Only the lines holding the word "caption" are wanted; copy each of them from the listing.

**Exercise data:**
=== Section Start ===

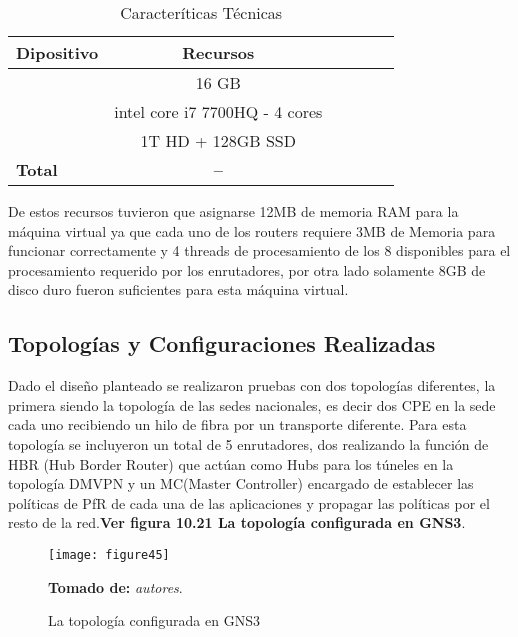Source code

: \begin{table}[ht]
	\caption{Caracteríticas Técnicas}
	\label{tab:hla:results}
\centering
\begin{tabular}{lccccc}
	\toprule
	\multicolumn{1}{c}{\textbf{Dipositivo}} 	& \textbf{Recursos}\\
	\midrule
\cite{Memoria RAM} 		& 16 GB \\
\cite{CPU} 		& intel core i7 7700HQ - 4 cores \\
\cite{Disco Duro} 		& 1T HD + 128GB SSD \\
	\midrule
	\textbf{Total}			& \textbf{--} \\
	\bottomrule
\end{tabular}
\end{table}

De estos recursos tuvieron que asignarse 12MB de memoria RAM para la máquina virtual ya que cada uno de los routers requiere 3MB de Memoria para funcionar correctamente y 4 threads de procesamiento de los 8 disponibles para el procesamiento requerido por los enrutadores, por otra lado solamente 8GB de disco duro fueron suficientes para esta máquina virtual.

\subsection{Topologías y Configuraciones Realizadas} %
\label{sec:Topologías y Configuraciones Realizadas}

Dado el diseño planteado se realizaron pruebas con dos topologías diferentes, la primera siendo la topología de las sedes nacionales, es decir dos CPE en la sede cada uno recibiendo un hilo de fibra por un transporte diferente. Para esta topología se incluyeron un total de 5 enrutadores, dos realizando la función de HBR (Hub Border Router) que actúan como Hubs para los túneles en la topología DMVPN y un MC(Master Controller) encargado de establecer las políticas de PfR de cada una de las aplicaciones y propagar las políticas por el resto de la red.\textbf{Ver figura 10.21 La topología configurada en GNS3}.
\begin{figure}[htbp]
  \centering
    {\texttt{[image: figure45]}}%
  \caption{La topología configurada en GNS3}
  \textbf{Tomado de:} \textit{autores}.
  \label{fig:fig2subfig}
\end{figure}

=== Section End ===

**Response to this task:**
	\caption{Caracteríticas Técnicas}
  \caption{La topología configurada en GNS3}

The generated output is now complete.